ANGELINA EFFECT DOES EXIST, DESPTE US STUDY CLAIMS

Every day, the papers are filled with stories of new scientific research – whether it’s a miracle cure for a disease or a new weight loss quick fix, we’re bombarded with numerous pieces of information, which can often conflict with one another.

 

In 2014, our professor of clinical genetics, Gareth Evans, coined the term the ‘Angelina Effect’, which highlighted how the Hollywood actress’ decision to undergo a double mastectomy to remove her breasts and later her ovaries had driven a surge in women coming forward for genetic testing.

 

As a carrier of a mutated BRCA1 gene, Angelina’s lifetime risk of breast cancer was up to 87 per cent, while her risk of ovarian cancer was 50 per cent.

 

The star’s experience triggered a huge increase in the number of women asking for genetic testing. Importantly, these women were those who did have a family history of the disease and had perhaps put off the tests, but felt inspired by Angelina’s story, proving that the rise in the number of tests was not simply a ‘knee jerk’ reaction.

 

A year later, further figures proved that the Angelina Effect was long-lasting as we recorded a clear increase in uptake of preventative double mastectomies among patients here at the Nightingale Centre in Manchester.

 

However, last week, the Daily Mail (http://www.dailymail.co.uk/health/article-4812864/Angelina-Jolie-effect-fail.html) published an article on research by the University of California Fielding School of Public Health into breast cancer risk, which suggested that up to 1.3 million of women who had a high chance of carrying genetic mutations had not considered testing, despite it involving just a saliva or blood sample.

 

In the study, published in the Journal of Clinical Oncology, researchers found that just over 20 per cent of those who had breast cancer were advised to undergo the test, and only 15 per cent had taken it.

 

Under one per cent of women in the survey had had ovarian cancer. Of them, only 15 per cent discussed the genetic test with a health care provider, 13 per cent were advised to undergo the test and just over 10 per cent had taken it.

 

While we cannot argue with these figures and that there is a definite discrepancy in the number of women undergoing testing, the real issue here is that doctors did not sufficiently discuss the tests with their patients, or that the women forgot they’d been offered advice. This is completely different to them simply ‘shunning’ the tests.

 

Here in the UK, criteria for testing are more stringent as only those with certain types of breast or ovarian cancer have it ‘offered’ to them, sometimes regardless of family history.
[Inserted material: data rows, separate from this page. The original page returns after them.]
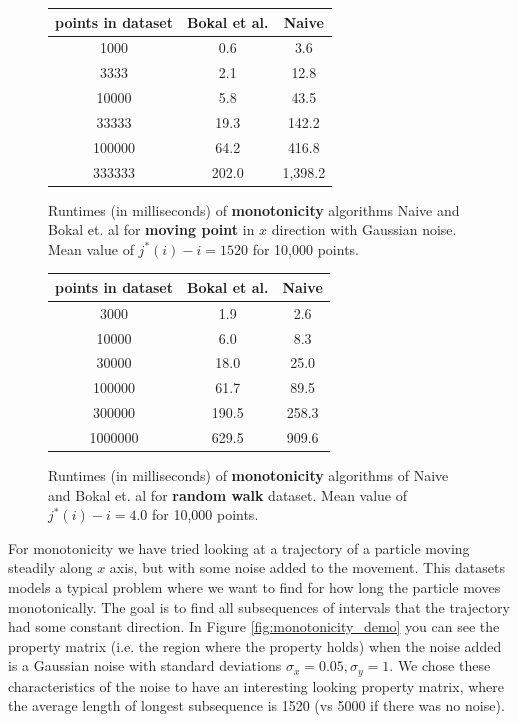 \documentclass{article}
\begin{document}
\begin{figure}[!ht]
    \centering
    \begin{tabular}{c|c|c}
        points in dataset & Bokal et al. & Naive  \\
    \hline
        1000    & 0.6    & 3.6  \\
    \hline
        3333    & 2.1    & 12.8  \\
    \hline
        10000    & 5.8    & 43.5  \\
    \hline
        33333    & 19.3    & 142.2  \\
    \hline
        100000    & 64.2    & 416.8  \\
    \hline
        333333    & 202.0    & 1,398.2  \\
    \end{tabular}
    \caption{Runtimes (in milliseconds) of \textbf{monotonicity}
    algorithms Naive and Bokal et. al for \textbf{moving point} in
    $x$ direction with Gaussian noise. Mean value of $j^*(i) - i =
    1520$ for 10,000 points.}
    \label{fig:monotonicity_comparison_moving_gaussian}
\end{figure}

\begin{figure}[!ht]
    \centering
	\begin{tabular}{c|c|c}
	    points in dataset   & Bokal et al. & Naive  \\
	\hline
	    3000    & 1.9    & 2.6  \\
	\hline
	    10000    & 6.0    & 8.3  \\
	\hline
	    30000    & 18.0    & 25.0  \\
	\hline
	    100000    & 61.7    & 89.5  \\
	\hline
	    300000    & 190.5    & 258.3  \\
	\hline
	    1000000    & 629.5    & 909.6 
	\end{tabular}
    \caption{Runtimes (in milliseconds) of \textbf{monotonicity}
    algorithms of Naive and Bokal et. al for \textbf{random walk}
    dataset. Mean value of $j^*(i) - i = 4.0$ for 10,000 points.}
    \label{fig:monotonicity_comparison_random_walk}
\end{figure}

For monotonicity we have tried looking at a trajectory of a particle
moving steadily along $x$ axis, but with some noise added to the
movement. This datasets models a typical problem where we want to
find for how long the particle moves monotonically. The goal is to
find all subsequences of intervals that the trajectory had some
constant direction. In Figure \ref{fig:monotonicity_demo} you can
see the property matrix (i.e. the region where the property holds)
when the noise added is a Gaussian noise with standard deviations
$\sigma_x = 0.05, \sigma_y = 1$. We chose these characteristics of
the noise to have an interesting looking property matrix, where the
average length of longest subsequence is 1520 (vs 5000 if there was
no noise).
\end{document}
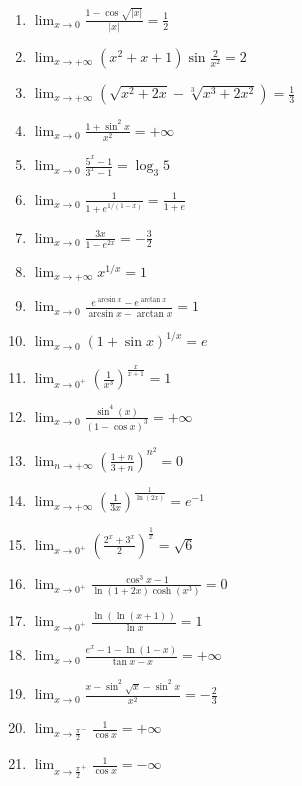 \documentclass[11pt,a4paper]{article}
\begin{document}
\begin{enumerate}
\item $\displaystyle \lim_{x \to 0} \frac{1 - \cos\sqrt{\left|x\right|}}{\left|x\right|} = \frac{1}{2}$
\item $\displaystyle \lim_{x \to +\infty} (x^{2} + x + 1)\sin\frac{2}{x^{2}} = 2$
\item $\displaystyle \lim_{x \to +\infty} \left(\sqrt{x^{2} + 2x} - \sqrt[3]{x^{3} + 2x^{2}}\right) = \frac{1}{3}$
\item $\displaystyle \lim_{x \to 0} \frac{1 + \sin^{2} x}{x^{2}} = +\infty$
\item $\displaystyle \lim_{x \to 0} \frac{5^{x} - 1}{3^{x} - 1} = \log_{3} 5$
\item $\displaystyle \lim_{x \to 0} \frac{1}{1 + e^{1/(1 - x)}} = \frac{1}{1 + e}$
\item $\displaystyle \lim_{x \to 0} \frac{3x}{1 - e^{2x}} = -\frac{3}{2}$
\item $\displaystyle \lim_{x \to +\infty} x^{1/x} = 1$
\item $\displaystyle \lim_{x \to 0} \frac{e^{\arcsin x} - e^{\arctan x}}{\arcsin x - \arctan x} = 1$
\item $\displaystyle \lim_{x \to 0} (1 + \sin x)^{1/x} = e$
\item $\displaystyle \lim_{x \to 0^{+}} \left(\frac{1}{x^{3}}\right)^{\frac{x}{x + 1}} = 1$
\item $\displaystyle \lim_{x \to 0} \frac{\sin^{4}(x)}{(1 - \cos x)^{3}} = +\infty$
\item $\displaystyle \lim_{n \to +\infty} \left(\frac{1 + n}{3 + n}\right)^{n^{2}} = 0$
\item $\displaystyle \lim_{x \to +\infty} \left(\frac{1}{3x}\right)^{\frac{1}{\ln(2x)}} = e^{-1}$
\item $\displaystyle \lim_{x \to 0^{+}} \left(\frac{2^{x} + 3^{x}}{2}\right)^{\frac{1}{x}} = \sqrt{6}$
\item $\displaystyle \lim_{x \to 0^{+}} \frac{\cos^{3} x - 1}{\ln(1 + 2x)\cosh(x^{3})} = 0$
\item $\displaystyle \lim_{x \to 0^{+}} \frac{\ln(\ln(x + 1))}{\ln x} = 1$
\item $\displaystyle \lim_{x \to 0} \frac{e^{x} - 1 - \ln(1 - x)}{\tan x - x} = +\infty$
\item $\displaystyle \lim_{x \to 0} \frac{x - \sin^{2}\sqrt{x} - \sin^{2} x}{x^{2}} = -\frac{2}{3}$
\item $\displaystyle \lim_{x \to \frac{\pi}{2}^{-}} \frac{1}{\cos x} = +\infty$
\item $\displaystyle \lim_{x \to \frac{\pi}{2}^{+}} \frac{1}{\cos x} = -\infty$

\end{enumerate}
\end{document}
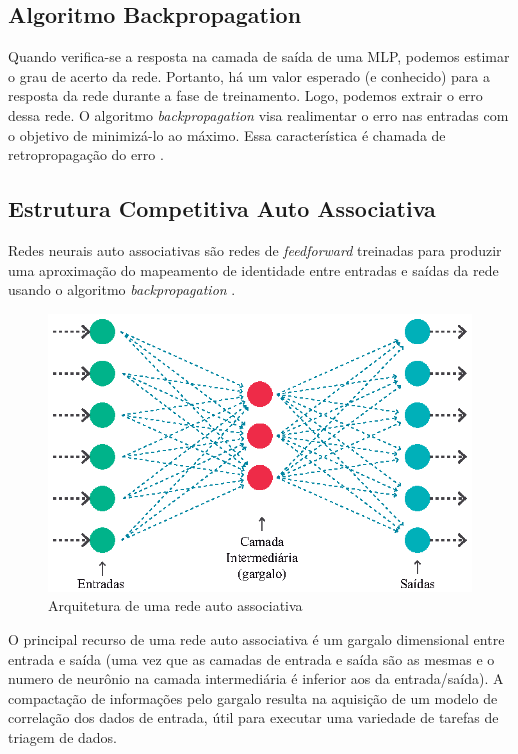 \subsection{Algoritmo Backpropagation}


Quando verifica-se a resposta na camada de saída de uma MLP, podemos estimar o grau de acerto da rede. Portanto, há um valor esperado (e conhecido) para a resposta da rede durante a fase de treinamento. Logo, podemos extrair o erro dessa rede. O algoritmo \textit{backpropagation} visa realimentar o erro nas entradas com o objetivo de minimizá-lo ao máximo. Essa característica é chamada de retropropagação do erro \cite{kovacs2002redes}.

\subsection{Estrutura Competitiva Auto Associativa}

Redes neurais auto associativas são redes de \textit{feedforward} treinadas para produzir uma aproximação do mapeamento de identidade entre entradas e saídas da rede usando o algoritmo \textit{backpropagation} \cite{Miranda}.

\begin{figure}[H]

\centering %
\includegraphics{04-Figuras/associativa}

\caption{Arquitetura de uma rede auto associativa}

\label{figura:associativa}

\end{figure}

O principal recurso de uma rede auto associativa é um gargalo dimensional entre entrada e saída (uma vez que as camadas de entrada e saída são as mesmas e o numero de neurônio na camada intermediária é inferior aos da entrada/saída). A compactação de informações pelo gargalo resulta na aquisição de um modelo de correlação dos dados de entrada, útil para executar uma variedade de tarefas de triagem de dados.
Our own experience shows that women with specific types of breast and ovarian cancer are being offered the tests and taking them up.

 

We should remember that women in America don’t have a healthcare system like ours and are often concerned about how a genetic fault could affect their health insurance.

 

It’s important that when studies such as this are released, they are validated by a UK medical professional to bring context and a sense of reality, avoiding unnecessary scaremongering.